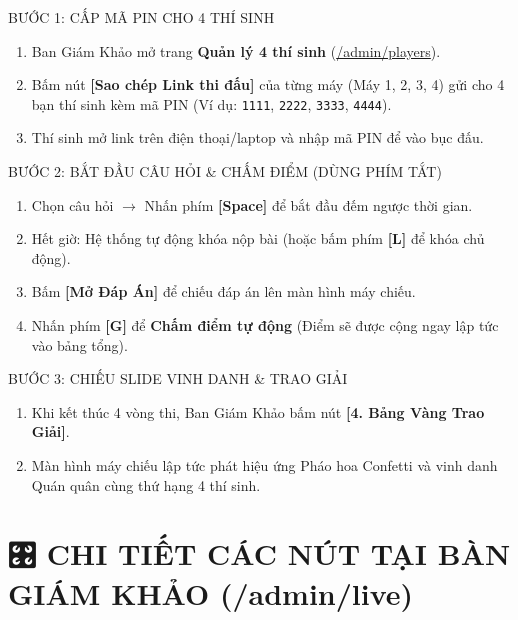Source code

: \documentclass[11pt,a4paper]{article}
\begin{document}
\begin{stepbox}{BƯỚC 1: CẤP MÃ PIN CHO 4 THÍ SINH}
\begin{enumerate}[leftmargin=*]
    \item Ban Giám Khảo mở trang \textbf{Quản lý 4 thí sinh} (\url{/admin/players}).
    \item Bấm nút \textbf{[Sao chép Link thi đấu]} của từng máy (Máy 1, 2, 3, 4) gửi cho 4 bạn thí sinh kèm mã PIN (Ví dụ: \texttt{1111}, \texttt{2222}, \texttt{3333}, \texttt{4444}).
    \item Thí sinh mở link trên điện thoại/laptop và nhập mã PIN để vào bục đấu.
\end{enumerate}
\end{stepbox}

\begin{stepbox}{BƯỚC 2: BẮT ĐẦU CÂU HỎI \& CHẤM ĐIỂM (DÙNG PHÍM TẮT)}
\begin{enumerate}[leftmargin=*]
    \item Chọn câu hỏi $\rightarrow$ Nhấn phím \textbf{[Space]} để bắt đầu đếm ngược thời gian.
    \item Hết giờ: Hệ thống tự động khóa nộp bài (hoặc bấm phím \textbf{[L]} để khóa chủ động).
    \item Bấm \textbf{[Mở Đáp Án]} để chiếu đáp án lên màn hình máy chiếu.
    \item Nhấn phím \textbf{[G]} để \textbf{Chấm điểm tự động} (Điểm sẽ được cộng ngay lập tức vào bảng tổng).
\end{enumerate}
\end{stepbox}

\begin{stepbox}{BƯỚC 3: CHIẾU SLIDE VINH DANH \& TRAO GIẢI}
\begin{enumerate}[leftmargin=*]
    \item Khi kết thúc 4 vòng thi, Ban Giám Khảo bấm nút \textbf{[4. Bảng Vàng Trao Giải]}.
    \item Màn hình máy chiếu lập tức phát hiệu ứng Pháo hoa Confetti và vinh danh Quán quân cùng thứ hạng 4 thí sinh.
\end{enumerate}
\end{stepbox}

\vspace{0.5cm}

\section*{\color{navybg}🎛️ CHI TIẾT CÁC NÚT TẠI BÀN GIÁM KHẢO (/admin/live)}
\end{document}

§ §

(What you will do) Collect the lines of the data that carry the word "admin".

(Written answer)
    \item Ban Giám Khảo mở trang \textbf{Quản lý 4 thí sinh} (\url{/admin/players}).
\section*{\color{navybg}🎛️ CHI TIẾT CÁC NÚT TẠI BÀN GIÁM KHẢO (/admin/live)}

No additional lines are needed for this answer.